▸ **Exercise**
Going line by line through the records below, count those with the word "Content" and give only the count.

*** Provided data ***

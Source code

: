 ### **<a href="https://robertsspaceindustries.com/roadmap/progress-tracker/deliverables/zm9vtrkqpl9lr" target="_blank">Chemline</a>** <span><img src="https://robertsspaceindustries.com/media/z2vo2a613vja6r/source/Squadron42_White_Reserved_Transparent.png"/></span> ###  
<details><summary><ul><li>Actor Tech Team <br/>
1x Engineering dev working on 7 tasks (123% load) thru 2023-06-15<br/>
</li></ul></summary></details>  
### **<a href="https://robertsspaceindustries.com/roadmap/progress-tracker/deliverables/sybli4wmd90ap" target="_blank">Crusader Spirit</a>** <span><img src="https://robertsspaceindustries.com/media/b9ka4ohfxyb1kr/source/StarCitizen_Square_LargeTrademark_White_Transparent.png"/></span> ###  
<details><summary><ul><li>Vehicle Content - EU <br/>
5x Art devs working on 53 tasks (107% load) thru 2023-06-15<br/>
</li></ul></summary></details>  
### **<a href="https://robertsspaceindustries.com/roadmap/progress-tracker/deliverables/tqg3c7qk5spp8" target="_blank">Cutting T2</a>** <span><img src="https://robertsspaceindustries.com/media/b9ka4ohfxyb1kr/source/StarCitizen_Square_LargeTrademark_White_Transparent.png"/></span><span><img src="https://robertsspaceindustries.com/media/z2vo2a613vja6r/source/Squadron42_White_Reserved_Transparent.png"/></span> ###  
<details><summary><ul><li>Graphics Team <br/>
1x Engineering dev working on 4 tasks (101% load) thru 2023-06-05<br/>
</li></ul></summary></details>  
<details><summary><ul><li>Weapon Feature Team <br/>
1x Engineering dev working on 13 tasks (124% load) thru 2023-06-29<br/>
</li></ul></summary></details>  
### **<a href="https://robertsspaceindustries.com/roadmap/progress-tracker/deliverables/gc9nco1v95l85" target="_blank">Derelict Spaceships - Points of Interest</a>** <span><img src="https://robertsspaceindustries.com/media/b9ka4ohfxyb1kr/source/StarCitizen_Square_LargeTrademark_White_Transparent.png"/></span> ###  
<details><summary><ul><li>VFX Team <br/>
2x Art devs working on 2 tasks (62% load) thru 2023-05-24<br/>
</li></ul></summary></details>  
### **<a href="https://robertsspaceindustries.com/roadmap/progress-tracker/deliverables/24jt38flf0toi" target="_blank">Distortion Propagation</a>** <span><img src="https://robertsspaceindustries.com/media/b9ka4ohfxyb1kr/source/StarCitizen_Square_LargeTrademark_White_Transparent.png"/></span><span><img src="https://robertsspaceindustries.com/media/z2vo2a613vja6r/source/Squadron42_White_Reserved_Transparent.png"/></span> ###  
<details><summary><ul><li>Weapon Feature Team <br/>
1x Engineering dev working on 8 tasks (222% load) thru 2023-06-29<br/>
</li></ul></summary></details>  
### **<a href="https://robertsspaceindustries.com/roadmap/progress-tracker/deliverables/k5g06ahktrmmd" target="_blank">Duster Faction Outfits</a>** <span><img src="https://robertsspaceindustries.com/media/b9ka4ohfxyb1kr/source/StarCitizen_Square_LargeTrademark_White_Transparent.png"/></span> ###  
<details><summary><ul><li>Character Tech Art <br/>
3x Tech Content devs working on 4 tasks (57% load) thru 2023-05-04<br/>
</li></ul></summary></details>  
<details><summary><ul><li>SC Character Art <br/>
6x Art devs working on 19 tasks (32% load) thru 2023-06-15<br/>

*** End of Provided data ***

▸ **Exercise response**
2